Items listed in a dataset:
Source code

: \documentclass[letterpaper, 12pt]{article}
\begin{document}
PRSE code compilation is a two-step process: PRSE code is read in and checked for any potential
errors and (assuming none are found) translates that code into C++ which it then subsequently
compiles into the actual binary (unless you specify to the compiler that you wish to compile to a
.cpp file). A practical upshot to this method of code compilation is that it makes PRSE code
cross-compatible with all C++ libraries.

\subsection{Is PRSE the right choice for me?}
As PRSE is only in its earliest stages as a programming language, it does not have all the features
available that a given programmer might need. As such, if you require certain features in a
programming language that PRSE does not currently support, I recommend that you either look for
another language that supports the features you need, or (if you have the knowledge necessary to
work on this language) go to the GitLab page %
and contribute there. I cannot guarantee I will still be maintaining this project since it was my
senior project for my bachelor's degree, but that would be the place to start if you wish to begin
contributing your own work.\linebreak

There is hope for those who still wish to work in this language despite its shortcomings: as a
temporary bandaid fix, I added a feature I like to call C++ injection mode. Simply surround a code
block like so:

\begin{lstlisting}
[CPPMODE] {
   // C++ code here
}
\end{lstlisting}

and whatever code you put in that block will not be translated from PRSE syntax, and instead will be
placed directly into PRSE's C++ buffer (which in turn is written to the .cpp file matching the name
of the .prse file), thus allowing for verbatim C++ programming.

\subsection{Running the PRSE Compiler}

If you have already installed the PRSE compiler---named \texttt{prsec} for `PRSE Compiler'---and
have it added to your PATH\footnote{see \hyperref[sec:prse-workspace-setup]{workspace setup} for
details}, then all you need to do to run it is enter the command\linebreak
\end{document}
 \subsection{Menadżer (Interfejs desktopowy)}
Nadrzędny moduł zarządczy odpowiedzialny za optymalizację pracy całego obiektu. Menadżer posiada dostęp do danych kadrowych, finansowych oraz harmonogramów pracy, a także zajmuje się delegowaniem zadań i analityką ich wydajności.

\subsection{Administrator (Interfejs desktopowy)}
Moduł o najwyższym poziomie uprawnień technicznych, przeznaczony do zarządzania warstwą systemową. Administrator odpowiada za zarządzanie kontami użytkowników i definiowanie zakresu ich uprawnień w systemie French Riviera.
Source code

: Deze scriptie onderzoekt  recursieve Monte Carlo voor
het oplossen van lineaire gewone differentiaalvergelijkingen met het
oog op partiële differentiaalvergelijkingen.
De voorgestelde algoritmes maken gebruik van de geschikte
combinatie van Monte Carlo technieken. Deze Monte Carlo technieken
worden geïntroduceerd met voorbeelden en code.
==
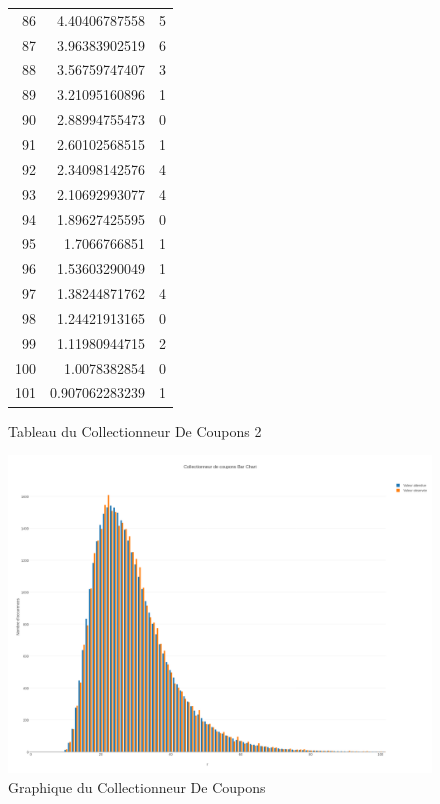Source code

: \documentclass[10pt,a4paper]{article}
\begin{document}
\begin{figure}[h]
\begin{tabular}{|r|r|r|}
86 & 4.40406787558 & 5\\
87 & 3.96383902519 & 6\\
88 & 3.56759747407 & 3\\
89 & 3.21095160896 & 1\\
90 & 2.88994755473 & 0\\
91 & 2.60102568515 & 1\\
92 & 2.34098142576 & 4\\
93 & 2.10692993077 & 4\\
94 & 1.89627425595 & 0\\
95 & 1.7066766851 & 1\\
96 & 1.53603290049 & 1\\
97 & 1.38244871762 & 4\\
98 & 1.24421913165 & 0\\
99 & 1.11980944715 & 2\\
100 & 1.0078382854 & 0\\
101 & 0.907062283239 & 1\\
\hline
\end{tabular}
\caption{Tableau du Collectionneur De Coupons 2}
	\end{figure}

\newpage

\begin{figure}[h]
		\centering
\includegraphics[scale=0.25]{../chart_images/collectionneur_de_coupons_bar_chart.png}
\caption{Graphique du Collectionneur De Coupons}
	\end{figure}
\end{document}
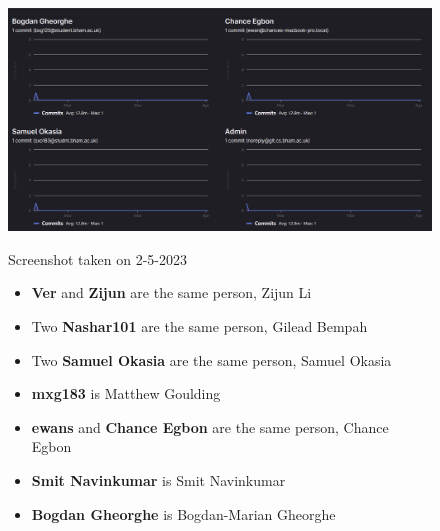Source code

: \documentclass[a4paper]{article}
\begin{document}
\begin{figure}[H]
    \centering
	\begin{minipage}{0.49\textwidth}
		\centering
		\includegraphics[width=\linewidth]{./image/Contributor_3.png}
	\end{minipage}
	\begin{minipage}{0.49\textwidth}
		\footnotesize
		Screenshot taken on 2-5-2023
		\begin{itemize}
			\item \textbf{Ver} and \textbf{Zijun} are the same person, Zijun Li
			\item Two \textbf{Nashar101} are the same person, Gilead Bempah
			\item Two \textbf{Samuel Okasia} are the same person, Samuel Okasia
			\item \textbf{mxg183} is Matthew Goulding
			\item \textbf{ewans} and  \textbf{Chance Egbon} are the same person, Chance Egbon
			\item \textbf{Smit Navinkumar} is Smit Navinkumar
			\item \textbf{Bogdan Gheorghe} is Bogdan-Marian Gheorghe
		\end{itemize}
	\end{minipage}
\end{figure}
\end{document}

Task brief:
Please transcribe only the lines in the records above running from the line that has "available that a" through the line that has "programming language that", both included, exactly as they appear.

Answer section:
available that a given programmer might need. As such, if you require certain features in a
programming language that PRSE does not currently support, I recommend that you either look for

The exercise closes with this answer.